═════ Given data ═════
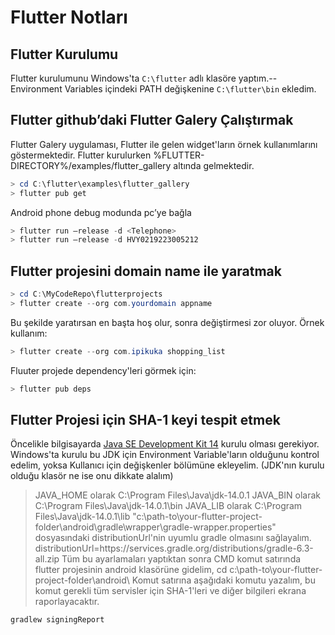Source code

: # Flutter Notları


## Flutter Kurulumu

Flutter kurulumunu Windows'ta ``C:\flutter`` adlı klasöre yaptım.--
Environment Variables içindeki PATH değişkenine ``C:\flutter\bin`` ekledim.


## Flutter github’daki Flutter Galery Çalıştırmak

Flutter Galery uygulaması, Flutter ile gelen widget'ların örnek kullanımlarını göstermektedir.
Flutter kurulurken %FLUTTER-DIRECTORY%/examples/flutter_gallery altında gelmektedir.

```powershell
> cd C:\flutter\examples\flutter_gallery
> flutter pub get
```

Android phone debug modunda pc’ye bağla
```powershell
> flutter run –release -d <Telephone>
> flutter run –release -d HVY0219223005212
```

## Flutter projesini domain name ile yaratmak
```powershell
> cd C:\MyCodeRepo\flutterprojects
> flutter create --org com.yourdomain appname
```
Bu şekilde yaratırsan en başta hoş olur, sonra değiştirmesi zor oluyor. Örnek kullanım:
```powershell
> flutter create --org com.ipikuka shopping_list
```

Fluuter projede dependency'leri görmek için:
```powershell
> flutter pub deps
```

## Flutter Projesi için SHA-1 keyi tespit etmek
Öncelikle bilgisayarda [Java SE Development Kit 14](https://www.oracle.com/java/technologies/javase-jdk14-downloads.html) kurulu olması gerekiyor.
Windows'ta kurulu bu JDK için Environment Variable'ların olduğunu kontrol edelim, yoksa Kullanıcı için değişkenler bölümüne ekleyelim. (JDK'nın kurulu olduğu klasör ne ise onu dikkate alalım)
> JAVA_HOME olarak C:\Program Files\Java\jdk-14.0.1
> JAVA_BIN olarak C:\Program Files\Java\jdk-14.0.1\bin
> JAVA_LIB olarak C:\Program Files\Java\jdk-14.0.1\lib
"c:\path-to\your-flutter-project-folder\android\gradle\wrapper\gradle-wrapper.properties" dosyasındaki distributionUrl'nin uyumlu gradle olmasını sağlayalım.
distributionUrl=https\://services.gradle.org/distributions/gradle-6.3-all.zip
Tüm bu ayarlamaları yaptıktan sonra CMD komut satırında flutter projesinin android klasörüne gidelim,
> cd c:\path-to\your-flutter-project-folder\android\ 
Komut satırına aşağıdaki komutu yazalım, bu komut gerekli tüm servisler için SHA-1'leri ve diğer bilgileri ekrana raporlayacaktır.
```powershell
gradlew signingReport
```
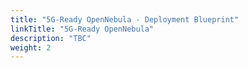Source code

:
```yaml
---
title: "5G-Ready OpenNebula - Deployment Blueprint"
linkTitle: "5G-Ready OpenNebula"
description: "TBC"
weight: 2
---
```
═════
Exercise brief
The records above are to be set down exactly as written, with no images.

Output for this task
Source code

: # Flutter Notları


## Flutter Kurulumu

Flutter kurulumunu Windows'ta ``C:\flutter`` adlı klasöre yaptım.--
Environment Variables içindeki PATH değişkenine ``C:\flutter\bin`` ekledim.


## Flutter github’daki Flutter Galery Çalıştırmak

Flutter Galery uygulaması, Flutter ile gelen widget'ların örnek kullanımlarını göstermektedir.
Flutter kurulurken %FLUTTER-DIRECTORY%/examples/flutter_gallery altında gelmektedir.

```powershell
> cd C:\flutter\examples\flutter_gallery
> flutter pub get
```

Android phone debug modunda pc’ye bağla
```powershell
> flutter run –release -d <Telephone>
> flutter run –release -d HVY0219223005212
```

## Flutter projesini domain name ile yaratmak
```powershell
> cd C:\MyCodeRepo\flutterprojects
> flutter create --org com.yourdomain appname
```
Bu şekilde yaratırsan en başta hoş olur, sonra değiştirmesi zor oluyor. Örnek kullanım:
```powershell
> flutter create --org com.ipikuka shopping_list
```

Fluuter projede dependency'leri görmek için:
```powershell
> flutter pub deps
```

## Flutter Projesi için SHA-1 keyi tespit etmek
Öncelikle bilgisayarda [Java SE Development Kit 14](https://www.oracle.com/java/technologies/javase-jdk14-downloads.html) kurulu olması gerekiyor.
Windows'ta kurulu bu JDK için Environment Variable'ların olduğunu kontrol edelim, yoksa Kullanıcı için değişkenler bölümüne ekleyelim. (JDK'nın kurulu olduğu klasör ne ise onu dikkate alalım)
> JAVA_HOME olarak C:\Program Files\Java\jdk-14.0.1
> JAVA_BIN olarak C:\Program Files\Java\jdk-14.0.1\bin
> JAVA_LIB olarak C:\Program Files\Java\jdk-14.0.1\lib
"c:\path-to\your-flutter-project-folder\android\gradle\wrapper\gradle-wrapper.properties" dosyasındaki distributionUrl'nin uyumlu gradle olmasını sağlayalım.
distributionUrl=https\://services.gradle.org/distributions/gradle-6.3-all.zip
Tüm bu ayarlamaları yaptıktan sonra CMD komut satırında flutter projesinin android klasörüne gidelim,
> cd c:\path-to\your-flutter-project-folder\android\ 
Komut satırına aşağıdaki komutu yazalım, bu komut gerekli tüm servisler için SHA-1'leri ve diğer bilgileri ekrana raporlayacaktır.
```powershell
gradlew signingReport
```
Source code

:
```yaml
---
title: "5G-Ready OpenNebula - Deployment Blueprint"
linkTitle: "5G-Ready OpenNebula"
description: "TBC"
weight: 2
---
```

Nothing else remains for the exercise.